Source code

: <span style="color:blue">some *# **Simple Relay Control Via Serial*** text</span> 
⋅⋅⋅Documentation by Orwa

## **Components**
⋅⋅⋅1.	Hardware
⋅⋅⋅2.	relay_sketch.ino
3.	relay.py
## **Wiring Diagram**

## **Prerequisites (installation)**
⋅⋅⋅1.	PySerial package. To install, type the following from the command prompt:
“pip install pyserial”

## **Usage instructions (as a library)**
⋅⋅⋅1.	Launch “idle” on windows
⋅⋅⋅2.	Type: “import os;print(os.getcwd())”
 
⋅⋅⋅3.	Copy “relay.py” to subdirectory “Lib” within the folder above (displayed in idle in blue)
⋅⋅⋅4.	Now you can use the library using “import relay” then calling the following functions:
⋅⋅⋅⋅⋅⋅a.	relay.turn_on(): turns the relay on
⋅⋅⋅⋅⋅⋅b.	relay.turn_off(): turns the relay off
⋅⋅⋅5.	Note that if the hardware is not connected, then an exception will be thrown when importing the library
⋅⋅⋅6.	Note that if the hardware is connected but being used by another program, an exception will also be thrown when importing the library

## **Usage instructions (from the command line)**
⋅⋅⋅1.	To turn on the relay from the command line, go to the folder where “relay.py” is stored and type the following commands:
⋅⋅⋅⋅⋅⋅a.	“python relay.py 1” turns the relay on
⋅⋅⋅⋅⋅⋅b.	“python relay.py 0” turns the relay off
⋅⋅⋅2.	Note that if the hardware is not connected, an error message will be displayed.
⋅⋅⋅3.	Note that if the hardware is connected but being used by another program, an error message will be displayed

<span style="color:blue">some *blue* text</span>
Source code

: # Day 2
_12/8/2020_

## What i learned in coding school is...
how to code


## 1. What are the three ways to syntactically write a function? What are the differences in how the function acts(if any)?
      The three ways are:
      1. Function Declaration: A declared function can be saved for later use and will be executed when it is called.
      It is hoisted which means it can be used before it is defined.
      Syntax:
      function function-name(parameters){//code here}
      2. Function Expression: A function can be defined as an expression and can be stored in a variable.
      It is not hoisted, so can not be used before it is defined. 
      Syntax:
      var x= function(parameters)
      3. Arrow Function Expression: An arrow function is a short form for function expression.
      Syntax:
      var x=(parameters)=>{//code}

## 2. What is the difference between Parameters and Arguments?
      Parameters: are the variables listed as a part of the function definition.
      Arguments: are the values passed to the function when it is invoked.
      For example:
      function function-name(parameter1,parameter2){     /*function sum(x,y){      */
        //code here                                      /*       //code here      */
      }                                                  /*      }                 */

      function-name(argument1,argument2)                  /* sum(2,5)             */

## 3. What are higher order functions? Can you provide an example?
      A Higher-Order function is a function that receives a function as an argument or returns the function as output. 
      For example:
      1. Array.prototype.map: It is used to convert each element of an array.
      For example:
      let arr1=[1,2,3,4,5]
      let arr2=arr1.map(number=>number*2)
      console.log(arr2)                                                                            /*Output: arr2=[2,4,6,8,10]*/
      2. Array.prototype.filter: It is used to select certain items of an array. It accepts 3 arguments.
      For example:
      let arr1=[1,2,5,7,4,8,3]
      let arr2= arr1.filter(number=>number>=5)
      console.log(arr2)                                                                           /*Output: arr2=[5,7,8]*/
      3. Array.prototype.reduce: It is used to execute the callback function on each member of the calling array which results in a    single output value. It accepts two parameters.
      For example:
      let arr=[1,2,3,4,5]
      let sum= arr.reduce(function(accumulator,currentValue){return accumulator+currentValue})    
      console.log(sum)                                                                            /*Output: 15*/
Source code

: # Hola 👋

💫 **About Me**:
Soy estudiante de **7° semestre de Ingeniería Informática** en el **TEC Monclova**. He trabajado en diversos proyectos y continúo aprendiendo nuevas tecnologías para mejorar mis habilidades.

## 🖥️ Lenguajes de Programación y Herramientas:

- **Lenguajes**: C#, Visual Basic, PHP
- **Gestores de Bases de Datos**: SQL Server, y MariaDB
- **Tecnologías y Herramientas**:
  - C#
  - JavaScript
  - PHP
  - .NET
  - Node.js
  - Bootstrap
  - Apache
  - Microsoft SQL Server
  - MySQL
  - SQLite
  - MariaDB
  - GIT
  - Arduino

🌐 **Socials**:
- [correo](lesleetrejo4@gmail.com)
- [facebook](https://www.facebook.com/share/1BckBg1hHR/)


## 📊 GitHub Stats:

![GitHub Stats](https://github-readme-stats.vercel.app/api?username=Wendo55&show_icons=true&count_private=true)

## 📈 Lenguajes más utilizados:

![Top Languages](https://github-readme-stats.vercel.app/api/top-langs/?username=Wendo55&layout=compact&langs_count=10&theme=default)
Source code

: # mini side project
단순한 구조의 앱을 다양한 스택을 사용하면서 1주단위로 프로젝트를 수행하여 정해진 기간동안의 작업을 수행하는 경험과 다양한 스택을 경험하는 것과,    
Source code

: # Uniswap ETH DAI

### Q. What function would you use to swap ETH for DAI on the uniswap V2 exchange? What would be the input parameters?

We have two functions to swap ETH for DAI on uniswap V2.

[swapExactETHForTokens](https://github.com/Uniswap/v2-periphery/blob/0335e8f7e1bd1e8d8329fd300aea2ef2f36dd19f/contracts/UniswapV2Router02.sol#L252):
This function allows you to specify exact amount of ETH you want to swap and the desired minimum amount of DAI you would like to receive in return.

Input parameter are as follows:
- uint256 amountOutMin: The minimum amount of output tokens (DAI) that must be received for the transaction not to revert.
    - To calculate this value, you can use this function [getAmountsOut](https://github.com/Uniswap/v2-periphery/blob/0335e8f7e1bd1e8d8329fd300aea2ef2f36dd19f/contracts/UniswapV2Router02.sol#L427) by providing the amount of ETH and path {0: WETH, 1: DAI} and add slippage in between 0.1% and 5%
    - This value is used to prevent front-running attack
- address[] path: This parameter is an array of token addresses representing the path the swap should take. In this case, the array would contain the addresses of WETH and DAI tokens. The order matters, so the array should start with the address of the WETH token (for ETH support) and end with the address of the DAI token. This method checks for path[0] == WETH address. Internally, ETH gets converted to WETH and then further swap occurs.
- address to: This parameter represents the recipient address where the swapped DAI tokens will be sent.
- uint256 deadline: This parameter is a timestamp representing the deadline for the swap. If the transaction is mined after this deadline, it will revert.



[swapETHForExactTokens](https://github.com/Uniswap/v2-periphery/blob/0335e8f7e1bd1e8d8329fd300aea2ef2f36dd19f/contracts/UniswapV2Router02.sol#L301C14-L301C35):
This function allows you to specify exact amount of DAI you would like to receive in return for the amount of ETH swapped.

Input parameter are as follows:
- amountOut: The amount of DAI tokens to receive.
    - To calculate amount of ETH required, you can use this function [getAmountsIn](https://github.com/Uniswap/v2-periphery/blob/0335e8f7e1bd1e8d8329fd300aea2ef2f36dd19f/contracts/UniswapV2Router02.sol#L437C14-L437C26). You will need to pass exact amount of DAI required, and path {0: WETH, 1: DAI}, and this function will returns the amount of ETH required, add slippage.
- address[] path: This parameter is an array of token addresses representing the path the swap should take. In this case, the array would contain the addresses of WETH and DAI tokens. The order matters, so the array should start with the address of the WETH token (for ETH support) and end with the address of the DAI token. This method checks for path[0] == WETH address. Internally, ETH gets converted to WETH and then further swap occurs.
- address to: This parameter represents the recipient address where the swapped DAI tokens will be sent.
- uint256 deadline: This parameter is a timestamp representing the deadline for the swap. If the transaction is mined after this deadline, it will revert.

**********

* _Problem statement_
Your answer should reproduce each line of the listing that holds the word "calling".

* _Your response_
⋅⋅⋅4.	Now you can use the library using “import relay” then calling the following functions:
      3. Array.prototype.reduce: It is used to execute the callback function on each member of the calling array which results in a    single output value. It accepts two parameters.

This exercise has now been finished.